The S&P 500 average increased by 7.9 times between Feb. 2009 and July 2024 -- an index fund of $100,000 is now worth nearly $800,000 -- nearly an 8 fold increase in 15 years. Adjusting for inflation the S&P 500 "real" average increased by a multiple of 5.3 times or by 430%; $100,000 invested in 2009 is now $530,000. Have wages increased for nonsupervisory workers, 80% of all workers? Yes, by a multiple of  1.11, or by 11%. -- compare 11% with 430%. 
This is not the picture of fairness. 

Total household "real" net worth between March 2009 and June 2024, 15+ years, doubled plus, it  increased by a multiple of 2.2 or by 122%, inflation adjusted. In other words, it doubled plus. (Federal Reserve Flow of Funds, Table B.101, March 2009 and March 2024). 
The rich get richer, the not-rich watch prices for everything climb higher and higher. 

A major cause of recent inflation, out of many, is corporate price gouging. In four years the share of the national income going to corporate profits doubles; the share increases from 6.0% to 11.5%. The Fed's Flow of Funds report, page 10, shows the share of national income going to pre-tax profits for "domestic nonfinancial" corporations was 6.0% in 2019 and 11.5% in Q1 2024 (see the Flow of Funds, page 10, for both 2009 and 2014). 
One has to analyze this. How do profits double while inflation increases by 22%? During inflation a corporation has to pay more for its inputs and its labor. How then does this increase of expenses allow for a doubling of profit? Price gouging is a simple answer. The writings of Servas Storm and Isabella Weber with Evan Wasner analyze this free-market defying process. 

Do I need to say again, "The system is broken."?  

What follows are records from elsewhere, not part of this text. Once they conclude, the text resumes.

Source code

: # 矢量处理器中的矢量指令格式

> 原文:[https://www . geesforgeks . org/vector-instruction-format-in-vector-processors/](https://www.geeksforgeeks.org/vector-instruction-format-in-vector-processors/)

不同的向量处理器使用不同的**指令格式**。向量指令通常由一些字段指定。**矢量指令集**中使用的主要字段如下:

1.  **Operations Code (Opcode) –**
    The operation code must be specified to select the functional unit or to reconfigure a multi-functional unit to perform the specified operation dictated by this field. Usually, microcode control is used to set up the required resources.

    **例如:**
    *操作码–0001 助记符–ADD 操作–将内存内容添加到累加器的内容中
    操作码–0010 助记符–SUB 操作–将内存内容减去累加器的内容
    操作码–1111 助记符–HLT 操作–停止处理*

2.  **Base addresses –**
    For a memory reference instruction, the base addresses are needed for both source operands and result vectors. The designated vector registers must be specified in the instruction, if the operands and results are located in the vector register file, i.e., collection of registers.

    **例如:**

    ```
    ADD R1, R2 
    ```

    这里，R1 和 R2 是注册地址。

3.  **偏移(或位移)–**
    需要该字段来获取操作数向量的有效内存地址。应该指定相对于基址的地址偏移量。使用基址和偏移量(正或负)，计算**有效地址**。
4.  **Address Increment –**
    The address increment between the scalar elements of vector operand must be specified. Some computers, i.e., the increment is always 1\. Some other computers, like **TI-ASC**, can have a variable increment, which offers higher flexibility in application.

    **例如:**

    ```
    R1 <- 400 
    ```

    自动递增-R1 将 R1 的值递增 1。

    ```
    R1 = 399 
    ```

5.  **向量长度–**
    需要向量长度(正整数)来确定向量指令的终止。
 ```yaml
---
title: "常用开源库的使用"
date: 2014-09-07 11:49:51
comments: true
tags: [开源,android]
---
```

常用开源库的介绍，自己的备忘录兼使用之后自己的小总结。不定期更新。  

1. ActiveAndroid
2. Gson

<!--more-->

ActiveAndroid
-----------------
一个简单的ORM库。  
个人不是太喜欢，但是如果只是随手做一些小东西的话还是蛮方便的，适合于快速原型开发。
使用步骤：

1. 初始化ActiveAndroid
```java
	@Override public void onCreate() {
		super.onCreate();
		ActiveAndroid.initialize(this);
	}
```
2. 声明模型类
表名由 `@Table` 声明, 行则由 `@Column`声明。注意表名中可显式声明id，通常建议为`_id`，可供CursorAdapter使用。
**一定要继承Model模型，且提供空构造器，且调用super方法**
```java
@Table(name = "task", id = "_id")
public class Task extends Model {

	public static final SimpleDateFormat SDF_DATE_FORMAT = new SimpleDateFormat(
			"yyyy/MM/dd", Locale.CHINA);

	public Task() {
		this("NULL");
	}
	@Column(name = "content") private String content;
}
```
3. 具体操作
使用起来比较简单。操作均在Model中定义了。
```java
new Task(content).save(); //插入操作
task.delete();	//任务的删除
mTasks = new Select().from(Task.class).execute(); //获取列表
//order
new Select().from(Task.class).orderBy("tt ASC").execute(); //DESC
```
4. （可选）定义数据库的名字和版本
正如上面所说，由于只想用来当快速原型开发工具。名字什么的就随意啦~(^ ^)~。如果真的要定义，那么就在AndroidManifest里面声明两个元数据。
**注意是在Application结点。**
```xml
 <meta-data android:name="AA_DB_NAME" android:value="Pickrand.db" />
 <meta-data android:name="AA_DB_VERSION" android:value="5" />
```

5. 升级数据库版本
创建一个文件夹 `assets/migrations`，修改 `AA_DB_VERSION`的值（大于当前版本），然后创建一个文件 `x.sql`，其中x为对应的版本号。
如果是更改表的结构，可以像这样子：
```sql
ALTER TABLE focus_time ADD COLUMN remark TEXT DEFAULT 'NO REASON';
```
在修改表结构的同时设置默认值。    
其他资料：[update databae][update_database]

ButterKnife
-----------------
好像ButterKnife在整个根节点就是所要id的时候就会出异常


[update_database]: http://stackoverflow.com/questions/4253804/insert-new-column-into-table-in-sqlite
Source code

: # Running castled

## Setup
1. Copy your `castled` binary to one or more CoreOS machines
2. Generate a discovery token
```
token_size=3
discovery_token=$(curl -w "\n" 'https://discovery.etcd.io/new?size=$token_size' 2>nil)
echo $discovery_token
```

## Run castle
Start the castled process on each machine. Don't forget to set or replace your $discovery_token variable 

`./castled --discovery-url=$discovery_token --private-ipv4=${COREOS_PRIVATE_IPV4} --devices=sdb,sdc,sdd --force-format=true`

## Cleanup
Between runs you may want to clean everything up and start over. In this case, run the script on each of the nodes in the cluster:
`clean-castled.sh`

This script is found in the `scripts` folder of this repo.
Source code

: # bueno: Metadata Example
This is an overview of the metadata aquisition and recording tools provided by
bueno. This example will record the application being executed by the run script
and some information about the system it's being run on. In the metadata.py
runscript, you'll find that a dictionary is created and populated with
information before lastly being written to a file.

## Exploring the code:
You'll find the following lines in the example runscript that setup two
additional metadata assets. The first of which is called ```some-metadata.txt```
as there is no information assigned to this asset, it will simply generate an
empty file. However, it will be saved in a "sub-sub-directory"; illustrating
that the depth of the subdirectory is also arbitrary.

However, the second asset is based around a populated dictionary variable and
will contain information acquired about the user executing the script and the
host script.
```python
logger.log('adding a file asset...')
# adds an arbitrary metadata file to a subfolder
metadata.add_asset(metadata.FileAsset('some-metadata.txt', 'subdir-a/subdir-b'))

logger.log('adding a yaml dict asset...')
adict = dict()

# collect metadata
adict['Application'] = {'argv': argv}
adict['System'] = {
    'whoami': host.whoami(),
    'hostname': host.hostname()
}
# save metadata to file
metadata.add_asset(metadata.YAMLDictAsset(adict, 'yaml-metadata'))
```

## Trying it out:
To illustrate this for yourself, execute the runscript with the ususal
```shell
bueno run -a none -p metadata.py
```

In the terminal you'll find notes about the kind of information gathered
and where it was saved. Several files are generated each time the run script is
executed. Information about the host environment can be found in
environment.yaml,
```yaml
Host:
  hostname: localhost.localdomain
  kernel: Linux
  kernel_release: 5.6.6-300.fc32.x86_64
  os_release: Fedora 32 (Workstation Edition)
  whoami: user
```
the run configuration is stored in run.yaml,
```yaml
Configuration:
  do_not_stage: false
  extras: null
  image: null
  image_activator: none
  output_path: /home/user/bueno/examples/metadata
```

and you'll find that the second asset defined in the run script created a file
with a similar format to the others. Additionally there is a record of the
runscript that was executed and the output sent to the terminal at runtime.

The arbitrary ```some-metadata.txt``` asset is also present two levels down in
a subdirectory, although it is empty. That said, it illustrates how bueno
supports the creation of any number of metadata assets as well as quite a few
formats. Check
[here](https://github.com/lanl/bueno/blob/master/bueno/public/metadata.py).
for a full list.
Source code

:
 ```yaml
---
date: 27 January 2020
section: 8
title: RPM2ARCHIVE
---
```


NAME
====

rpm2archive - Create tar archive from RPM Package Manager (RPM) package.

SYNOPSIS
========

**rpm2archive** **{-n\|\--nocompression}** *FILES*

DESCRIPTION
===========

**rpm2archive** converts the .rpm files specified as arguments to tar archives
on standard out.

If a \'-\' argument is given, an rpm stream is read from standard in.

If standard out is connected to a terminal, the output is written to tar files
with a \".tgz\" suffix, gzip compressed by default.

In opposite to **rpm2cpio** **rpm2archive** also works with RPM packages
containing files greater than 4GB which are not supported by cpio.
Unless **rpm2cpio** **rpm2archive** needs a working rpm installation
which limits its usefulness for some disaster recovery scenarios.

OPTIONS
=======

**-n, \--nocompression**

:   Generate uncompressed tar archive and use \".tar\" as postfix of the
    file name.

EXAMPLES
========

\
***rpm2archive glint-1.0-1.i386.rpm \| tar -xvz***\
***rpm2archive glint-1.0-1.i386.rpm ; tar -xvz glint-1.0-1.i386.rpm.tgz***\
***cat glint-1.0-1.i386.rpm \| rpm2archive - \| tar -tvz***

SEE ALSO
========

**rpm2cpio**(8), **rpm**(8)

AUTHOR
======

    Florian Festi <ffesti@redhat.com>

Thursday, September 21, 2023

Is There a Solution?

          Mandatory Bonuses to Employees     

1. Issue national corporate charters to the largest corporations with more than 5,000 employees.
2. Mandate annual bonuses to all employees earning less than $70,000/year. 

The largest U.S. corporations have allocated 96% of their profits to shareholders (owners) through stock buybacks and dividend outlays over the ten year period 2012 to 2021, and even since 2003 shows the research of William Lazonick. Wages for 80% of all workers have not grown since 1969. The Bureau of Labor Statistics shows wages for 80% of workers are no higher since 55 years ago, while the "Real" (inflation adjusted) per capita income has grown by 181%, nearly tripling. The result is stifling inequality, 41% of Americans are either poor or struggling with expenses. RealTime Inequality documents an income shift of 15.4% of total national income (from 37.7% to 53.1%) going in favor of the top-earning 10%. (See my previous posting.) Restoring the income distribution profile of 1976 would add between $27,000 to $30,000 to 90% of all households and families, all who earn less than $200,000 per year. 

The big picture: income for all triples, but for 80% of workers income stays flat; 41% of Americans live in poverty or hardship. If we had the income distribution of 1976, then 90% of households (all with annual incomes below $200,000) would all have about $30,000 more income, and poverty would be eliminated. About $3.4 trillion of income would be shifted back to the lower 90% of households. Get the big picture. 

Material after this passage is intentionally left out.